ERROR [main] 2015-03-15 02:41:02,872 CassandraDaemon.java (line 513)
Exception encountered during startup
java.lang.IllegalStateException: unable to find sufficient sources for
streaming range (7169067280919608187,7171404468239785904]


There appears to be a disconnect between what the Gossiper is logging (the
node is up and endpoint state is saved) and what the MigrationStage is
seeing.  I can't seem to pinpoint the issue.  The other nodes all show UN
(Up/Normal) for the ring during the new node's bootstrap.  Also this issue
is reproducible in our cluster every time we attempt to add a new node
(i.e. it is not intermittent or load dependent).

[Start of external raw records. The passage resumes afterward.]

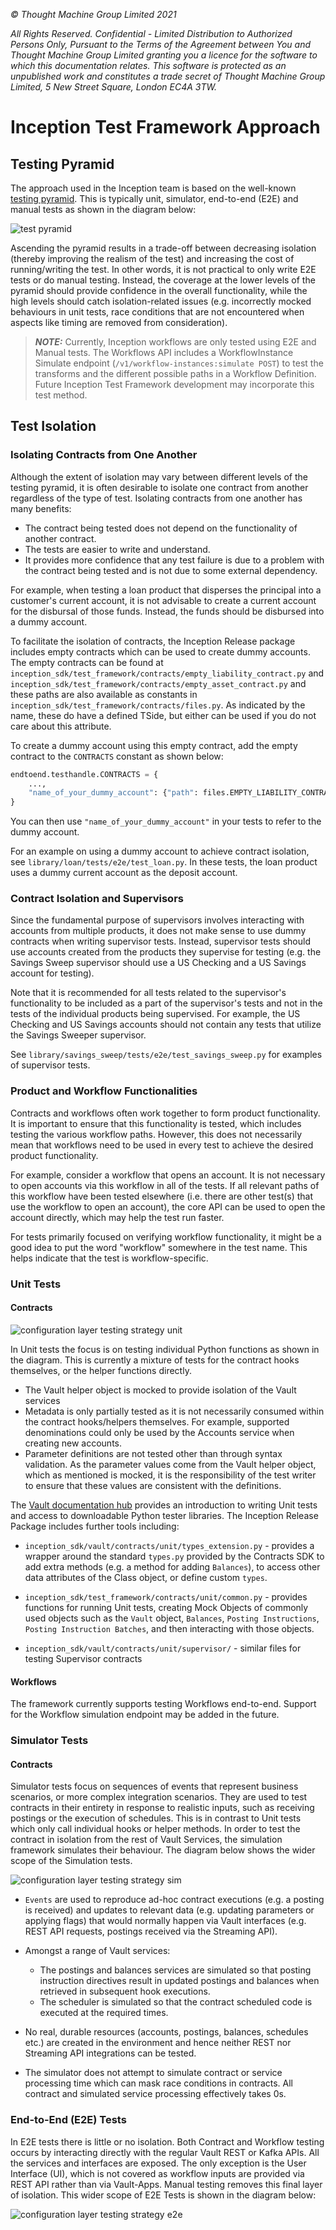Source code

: _© Thought Machine Group Limited 2021_

_All Rights Reserved. Confidential - Limited Distribution to Authorized Persons Only, Pursuant to the Terms of the Agreement between You and Thought Machine Group Limited granting you a licence for the software to which this documentation relates. This software is protected as an unpublished work and constitutes a trade secret of Thought Machine Group Limited, 5 New Street Square, London EC4A 3TW._

# Inception Test Framework Approach

## Testing Pyramid

The approach used in the Inception team is based on the well-known [testing pyramid](https://martinfowler.com/articles/practical-test-pyramid.html). This is typically unit, simulator, end-to-end (E2E) and manual tests as shown in the diagram below:

![test pyramid](test_pyramid.png "Test Pyramid")

Ascending the pyramid results in a trade-off between decreasing isolation (thereby improving the realism of the test) and increasing the cost of running/writing the test. In other words, it is not practical to only write E2E tests or do manual testing. Instead, the coverage at the lower levels of the pyramid should provide confidence in the overall functionality, while the high levels should catch isolation-related issues (e.g. incorrectly mocked behaviours in unit tests, race conditions that are not encountered when aspects like timing are removed from consideration).

> **_NOTE:_**  Currently, Inception workflows are only tested using E2E and Manual tests. The Workflows API includes a WorkflowInstance Simulate endpoint (`/v1/workflow-instances:simulate POST`) to test the transforms and the different possible paths in a Workflow Definition. Future Inception Test Framework development may incorporate this test method.

## Test Isolation

### Isolating Contracts from One Another

Although the extent of isolation may vary between different levels of the testing pyramid, it is often desirable to isolate one contract from another regardless of the type of test. Isolating contracts from one another has many benefits:

- The contract being tested does not depend on the functionality of another contract.
- The tests are easier to write and understand.
- It provides more confidence that any test failure is due to a problem with the contract being tested and is not due to some external dependency.

For example, when testing a loan product that disperses the principal into a customer's current account, it is not advisable to create a current account for the disbursal of those funds. Instead, the funds should be disbursed into a dummy account.

To facilitate the isolation of contracts, the Inception Release package includes empty contracts which can be used to create dummy accounts. The empty contracts can be found at `inception_sdk/test_framework/contracts/empty_liability_contract.py` and `inception_sdk/test_framework/contracts/empty_asset_contract.py` and these paths are also available as constants in `inception_sdk/test_framework/contracts/files.py`. As indicated by the name, these do have a defined TSide, but either can be used if you do not care about this attribute.

To create a dummy account using this empty contract, add the empty contract to the `CONTRACTS` constant as shown below:

```python
endtoend.testhandle.CONTRACTS = {
    ...,
    "name_of_your_dummy_account": {"path": files.EMPTY_LIABILITY_CONTRACT}
}
```

You can then use `"name_of_your_dummy_account"` in your tests to refer to the dummy account.

For an example on using a dummy account to achieve contract isolation, see `library/loan/tests/e2e/test_loan.py`. In these tests, the loan product uses a dummy current account as the deposit account.

### Contract Isolation and Supervisors

Since the fundamental purpose of supervisors involves interacting with accounts from multiple products, it does not make sense to use dummy contracts when writing supervisor tests. Instead, supervisor tests should use accounts created from the products they supervise for testing (e.g. the Savings Sweep supervisor should use a US Checking and a US Savings account for testing).

Note that it is recommended for all tests related to the supervisor's functionality to be included as a part of the supervisor's tests and not in the tests of the individual products being supervised. For example, the US Checking and US Savings accounts should not contain any tests that utilize the Savings Sweeper supervisor.

See `library/savings_sweep/tests/e2e/test_savings_sweep.py` for examples of supervisor tests.

### Product and Workflow Functionalities

Contracts and workflows often work together to form product functionality. It is important to ensure that this functionality is tested, which includes testing the various workflow paths. However, this does not necessarily mean that workflows need to be used in every test to achieve the desired product functionality.

For example, consider a workflow that opens an account. It is not necessary to open accounts via this workflow in all of the tests. If all relevant paths of this workflow have been tested elsewhere (i.e. there are other test(s) that use the workflow to open an account), the core API can be used to open the account directly, which may help the test run faster.

For tests primarily focused on verifying workflow functionality, it might be a good idea to put the word "workflow" somewhere in the test name. This helps indicate that the test is workflow-specific.

### Unit Tests

#### Contracts

![configuration layer testing strategy unit](configuration_layer_testing_strategy_unit.png "Configuration Layer Testing Strategy Unit")

In Unit tests the focus is on testing individual Python functions as shown in the diagram. This is currently a mixture of tests for the contract hooks themselves, or the helper functions directly.

- The Vault helper object is mocked to provide isolation of the Vault services
- Metadata is only partially tested as it is not necessarily consumed within the contract hooks/helpers themselves. For example, supported denominations could only be used by the Accounts service when creating new accounts.
- Parameter definitions are not tested other than through syntax validation. As the parameter values come from the Vault helper object, which as mentioned is mocked, it is the responsibility of the test writer to ensure that these values are consistent with the definitions.

The [Vault documentation hub][1] provides an introduction to writing Unit tests and access to downloadable Python tester libraries. The Inception Release Package includes further tools including:

- `inception_sdk/vault/contracts/unit/types_extension.py` - provides a wrapper around the standard `types.py` provided by the Contracts SDK to add extra methods (e.g. a method for adding `Balances`), to access other data attributes of the Class object, or define custom `types`.

- `inception_sdk/test_framework/contracts/unit/common.py` - provides functions for running Unit tests, creating Mock Objects of commonly used objects such as the `Vault` object, `Balances`, `Posting Instructions`, `Posting Instruction Batches`, and then interacting with those objects.

- `inception_sdk/vault/contracts/unit/supervisor/` - similar files for testing Supervisor contracts

#### Workflows

The framework currently supports testing Workflows end-to-end. Support for the Workflow simulation endpoint may be added in the future.

### Simulator Tests

#### Contracts

Simulator tests focus on sequences of events that represent business scenarios, or more complex integration scenarios. They are used to test contracts in their entirety in response to realistic inputs, such as receiving postings or the execution of schedules. This is in contrast to Unit tests which only call individual hooks or helper methods. In order to test the contract in isolation from the rest of Vault Services, the simulation framework simulates their behaviour. The diagram below shows the wider scope of the Simulation tests.

![configuration layer testing strategy sim](configuration_layer_testing_strategy_sim.png "Configuration Layer Testing Strategy Sim")

- `Events` are used to reproduce ad-hoc contract executions (e.g. a posting is received) and updates to relevant data (e.g. updating parameters or applying flags) that would normally happen via Vault interfaces (e.g. REST API requests, postings received via the Streaming API).
- Amongst a range of Vault services:
  - The postings and balances services are simulated so that posting instruction directives result in updated postings and balances when retrieved in subsequent hook executions.
  - The scheduler is simulated so that the contract scheduled code is executed at the required times.
- No real, durable resources (accounts, postings, balances, schedules etc.) are created in the environment and hence neither REST nor Streaming API integrations can be tested.

- The simulator does not attempt to simulate contract or service processing time which can mask race conditions in contracts. All contract and simulated service processing effectively takes 0s.

### End-to-End (E2E) Tests

In E2E tests there is little or no isolation. Both Contract and Workflow testing occurs by interacting directly with the regular Vault REST or Kafka APIs. All the services and interfaces are exposed. The only exception is the User Interface (UI), which is not covered as workflow inputs are provided via REST API rather than via Vault-Apps. Manual testing removes this final layer of isolation. This wider scope of E2E Tests is shown in the diagram below:

![configuration layer testing strategy e2e](configuration_layer_testing_strategy_e2e.png "Configuration Layer Testing Strategy E2E")

[1]: http://<documentation_hub_address>/reference/contracts/development_and_testing/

We never had this problem before when we were on 1.2.11.  Since then, we
have

   1. upgraded to 2.0.10,
   2. migrated our hardware to new i2.xlarge instances (using rsync and the
   replace address system property)
   3. shrunk our cluster down from 16 nodes to 9 (due to the much larger
   newer instances)

I have searched around for this issue, and only really see a couple of
references to it:

   - http://www.mail-archive.com/user%40cassandra.apache.org/msg34971.html
   - http://www.mail-archive.com/user%40cassandra.apache.org/msg38065.html

Any help would be appreciated,
Karl